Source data
————

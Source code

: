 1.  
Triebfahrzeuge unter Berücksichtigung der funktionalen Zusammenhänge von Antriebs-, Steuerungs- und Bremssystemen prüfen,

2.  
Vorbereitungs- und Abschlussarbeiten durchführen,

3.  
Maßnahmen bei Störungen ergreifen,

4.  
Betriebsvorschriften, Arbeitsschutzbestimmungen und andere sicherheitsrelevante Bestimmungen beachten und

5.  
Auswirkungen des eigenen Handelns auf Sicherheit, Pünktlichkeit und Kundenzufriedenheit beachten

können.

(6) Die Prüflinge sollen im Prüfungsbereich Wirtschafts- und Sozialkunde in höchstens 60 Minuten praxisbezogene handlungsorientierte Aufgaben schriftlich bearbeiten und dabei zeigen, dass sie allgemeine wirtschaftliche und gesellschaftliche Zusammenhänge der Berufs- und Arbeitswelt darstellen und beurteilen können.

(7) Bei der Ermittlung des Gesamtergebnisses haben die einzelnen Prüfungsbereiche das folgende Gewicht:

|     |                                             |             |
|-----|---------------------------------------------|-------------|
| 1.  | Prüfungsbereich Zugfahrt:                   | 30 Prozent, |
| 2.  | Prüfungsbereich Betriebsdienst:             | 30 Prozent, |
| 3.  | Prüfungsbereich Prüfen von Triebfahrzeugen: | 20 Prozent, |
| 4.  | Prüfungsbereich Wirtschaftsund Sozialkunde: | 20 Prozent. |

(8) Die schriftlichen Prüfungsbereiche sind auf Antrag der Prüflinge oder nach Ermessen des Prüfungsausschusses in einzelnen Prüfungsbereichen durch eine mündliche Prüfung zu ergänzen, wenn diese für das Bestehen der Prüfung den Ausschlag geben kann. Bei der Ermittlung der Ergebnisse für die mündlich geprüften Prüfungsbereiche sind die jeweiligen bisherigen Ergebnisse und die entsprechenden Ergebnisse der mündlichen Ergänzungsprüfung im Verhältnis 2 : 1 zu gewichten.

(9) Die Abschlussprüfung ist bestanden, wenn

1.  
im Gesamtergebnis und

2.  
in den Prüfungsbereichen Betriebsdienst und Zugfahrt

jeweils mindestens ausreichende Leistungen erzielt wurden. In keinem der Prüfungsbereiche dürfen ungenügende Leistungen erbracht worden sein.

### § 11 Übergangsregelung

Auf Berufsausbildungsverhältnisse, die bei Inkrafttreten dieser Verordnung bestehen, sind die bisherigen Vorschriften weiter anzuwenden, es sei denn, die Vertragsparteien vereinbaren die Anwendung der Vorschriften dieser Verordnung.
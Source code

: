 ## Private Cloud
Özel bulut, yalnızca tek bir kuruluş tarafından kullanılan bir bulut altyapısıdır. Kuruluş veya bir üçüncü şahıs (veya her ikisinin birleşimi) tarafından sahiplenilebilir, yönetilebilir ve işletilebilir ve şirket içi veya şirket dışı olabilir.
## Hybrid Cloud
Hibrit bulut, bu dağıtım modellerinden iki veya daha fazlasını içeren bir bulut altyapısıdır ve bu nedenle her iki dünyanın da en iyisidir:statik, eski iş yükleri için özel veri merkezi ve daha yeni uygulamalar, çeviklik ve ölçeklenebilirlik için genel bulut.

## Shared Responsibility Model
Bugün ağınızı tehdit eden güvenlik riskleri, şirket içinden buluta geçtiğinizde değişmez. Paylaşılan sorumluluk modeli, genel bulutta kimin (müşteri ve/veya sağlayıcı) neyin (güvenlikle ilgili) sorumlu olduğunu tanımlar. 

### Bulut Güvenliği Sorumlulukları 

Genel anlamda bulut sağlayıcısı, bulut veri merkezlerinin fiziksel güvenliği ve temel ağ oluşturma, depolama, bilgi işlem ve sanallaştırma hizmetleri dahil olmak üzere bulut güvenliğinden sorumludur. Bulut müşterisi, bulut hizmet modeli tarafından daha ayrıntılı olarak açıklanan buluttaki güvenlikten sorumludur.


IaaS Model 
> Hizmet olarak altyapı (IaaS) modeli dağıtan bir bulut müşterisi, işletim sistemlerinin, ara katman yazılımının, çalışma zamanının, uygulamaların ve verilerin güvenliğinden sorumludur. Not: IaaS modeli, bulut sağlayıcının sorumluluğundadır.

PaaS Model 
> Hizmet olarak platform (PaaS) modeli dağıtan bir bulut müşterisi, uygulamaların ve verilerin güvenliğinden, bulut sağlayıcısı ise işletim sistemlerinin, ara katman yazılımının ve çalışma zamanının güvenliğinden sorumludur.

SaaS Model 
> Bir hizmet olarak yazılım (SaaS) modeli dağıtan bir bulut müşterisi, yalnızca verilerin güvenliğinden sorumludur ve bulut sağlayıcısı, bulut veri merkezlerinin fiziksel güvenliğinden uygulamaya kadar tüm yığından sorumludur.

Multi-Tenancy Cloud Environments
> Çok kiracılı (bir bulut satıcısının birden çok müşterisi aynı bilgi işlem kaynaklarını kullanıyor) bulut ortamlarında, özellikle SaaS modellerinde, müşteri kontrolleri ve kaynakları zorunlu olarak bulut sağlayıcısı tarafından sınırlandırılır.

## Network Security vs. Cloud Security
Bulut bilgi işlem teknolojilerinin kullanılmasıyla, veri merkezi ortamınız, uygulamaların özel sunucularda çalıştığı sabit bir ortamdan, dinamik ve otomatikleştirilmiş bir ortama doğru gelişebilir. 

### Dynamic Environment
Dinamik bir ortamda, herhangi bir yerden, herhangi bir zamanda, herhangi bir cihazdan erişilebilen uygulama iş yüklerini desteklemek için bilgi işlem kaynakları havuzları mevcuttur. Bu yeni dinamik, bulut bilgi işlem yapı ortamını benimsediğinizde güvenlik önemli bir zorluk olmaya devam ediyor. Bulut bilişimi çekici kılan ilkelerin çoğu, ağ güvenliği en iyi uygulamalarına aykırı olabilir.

————

> ACTION ITEM
Among the entries, copy every line containing the word "verilerin".

> TASK OUTPUT
> Hizmet olarak altyapı (IaaS) modeli dağıtan bir bulut müşterisi, işletim sistemlerinin, ara katman yazılımının, çalışma zamanının, uygulamaların ve verilerin güvenliğinden sorumludur. Not: IaaS modeli, bulut sağlayıcının sorumluluğundadır.
> Hizmet olarak platform (PaaS) modeli dağıtan bir bulut müşterisi, uygulamaların ve verilerin güvenliğinden, bulut sağlayıcısı ise işletim sistemlerinin, ara katman yazılımının ve çalışma zamanının güvenliğinden sorumludur.
> Bir hizmet olarak yazılım (SaaS) modeli dağıtan bir bulut müşterisi, yalnızca verilerin güvenliğinden sorumludur ve bulut sağlayıcısı, bulut veri merkezlerinin fiziksel güvenliğinden uygulamaya kadar tüm yığından sorumludur.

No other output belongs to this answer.